Faut-il avoir peur au moment de rentrer sur le terrain?
C’est interdit d’avoir peur, sinon ils le sentent (rires). C’est le meilleur moyen de gonfler leur confiance. Non, il faut être déterminés, solidaires. L’avantage, c’est que lors de ce quart de finale, il y aura 60.000 Français sur un stade de 80.000 places, 15 ou 18 millions de supporters devant leur télé, et ça n’a peut-être jamais été le cas. Je sens les joueurs en mission, et pour l’instant, ils sont très bien partis. Je ne les vois pas s’arrêter en quart de finale.
Vous avez été joueur, capitaine et sélectionneur face aux Springboks. Êtes-vous content, cette fois, de ne pas devoir en découdre avec 23 Sud-Africains?
Je suis surtout content d’être présent au stade. Je vais être comme tous les amoureux du rugby, derrière cette extraordinaire équipe. La France est une grande nation du rugby mondial, et ce serait bien d’enfin remporter ce titre.
Les Bleus sont-ils favoris selon vous?
On n’a jamais été aussi proches sur l’aspect de l’organisation, sur la qualité des joueurs, sur les moyens mis à disposition au niveau du staff, de la préparation, du temps de récupération... La Fédé, la Ligue, le public, Fabien Galthié: le rugby français a tout mis en œuvre pour être présent au rendez-vous. Et pour l’instant ils sont plus que présents. Les Bleus ont le meilleur marqueur de la phase de poules, Penaud, le meilleur buteur, Ramos, le meilleur joueur du monde, Dupont. Puis il y a une vraie cote d’amour entre l’équipe de France et les Français. Il faut que ça continue. Il reste trois matchs pour continuer de rêver.
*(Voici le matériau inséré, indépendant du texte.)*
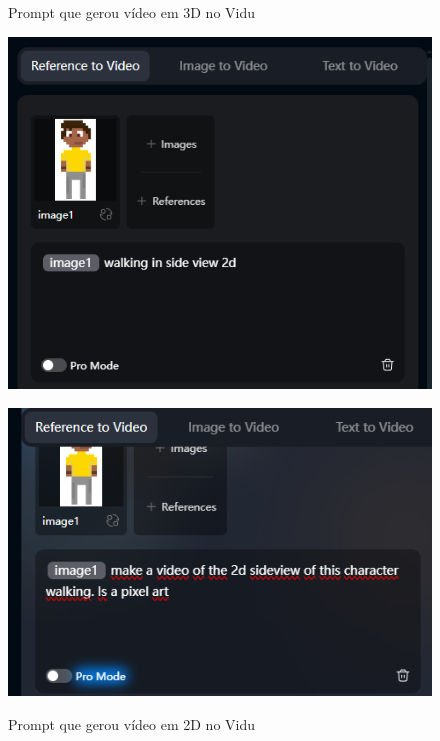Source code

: \begin{figure}[htbp]
    \centering
    \begin{minipage}{0.45\textwidth}
    \centering
    \caption{\small Prompt que gerou vídeo em 3D no Vidu}
    \includegraphics[width=0.9\linewidth]{figs/vidu/prompt2.PNG}
    \label{fig:viduPrompt3d}
    \end{minipage}\hfill
    \begin{minipage}{0.45\textwidth}
    \centering
    \caption{\small Prompt que gerou vídeo em 2D no Vidu}    \includegraphics[width=0.9\linewidth]{figs/vidu/prompt3.PNG}
    \label{fig:viduPrompt2D}
    \end{minipage}\hfill
    
\end{figure}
Si la France l’emporte, cela aura-t-il un goût de revanche, après la demi-finale de 1995, qui reste pour l’instant la seule confrontation des deux équipes en Coupe du monde?
Quasiment aucun joueur de cette équipe n’était né à l’époque (rires). Quel que soit le résultat, on ne peut pas revenir, hélas, sur le scénario de 1995. Il y a eu pas mal d’injustices, et heureusement pour eux qu’il n’y avait pas d’arbitrage vidéo, car on aurait mérité mieux. C’est la vie, et je ne veux penser qu’au présent. Je veux que cette équipe de France l’emporte, mais que ce ne soit qu’une étape dans une quête bien plus géniale.
Repensez-vous parfois à 1995? Et à l’arbitre, Derek Bevan?
Souvent. De ce match, avant l’injustice, je me souviens surtout de ce qu’il s’est passé avant. Deux fois, on est prêt à rentrer sur le terrain, mais l’arbitre dit que ce n’est pas praticable, qu’il faut reculer le coup d’envoi. Il pense même à l’annuler. Il ne demande pas aux capitaines, mais il nous explique que dans le règlement, si le match est annulé, l’Afrique du Sud qui a pris un carton rouge en poules sera éliminée. On ne voulait pas gagner sur tapis vert. On les avait battus en 1992, en 1993, on était en mission pour être champions du monde, et je sais que nous avions toutes les qualités. Mais ça ne s’est pas fait. C’est ainsi. Tant mieux pour eux, pour l’histoire de ce pays. Même si, pour notre génération, cette demi-finale ne restera pas comme le meilleur souvenir.
En tant que capitaine, pouviez-vous lui parler?
À la réception, il a reçu une belle montre de la part du président sud-africain, donc je pense que ça veut dire beaucoup (sourire).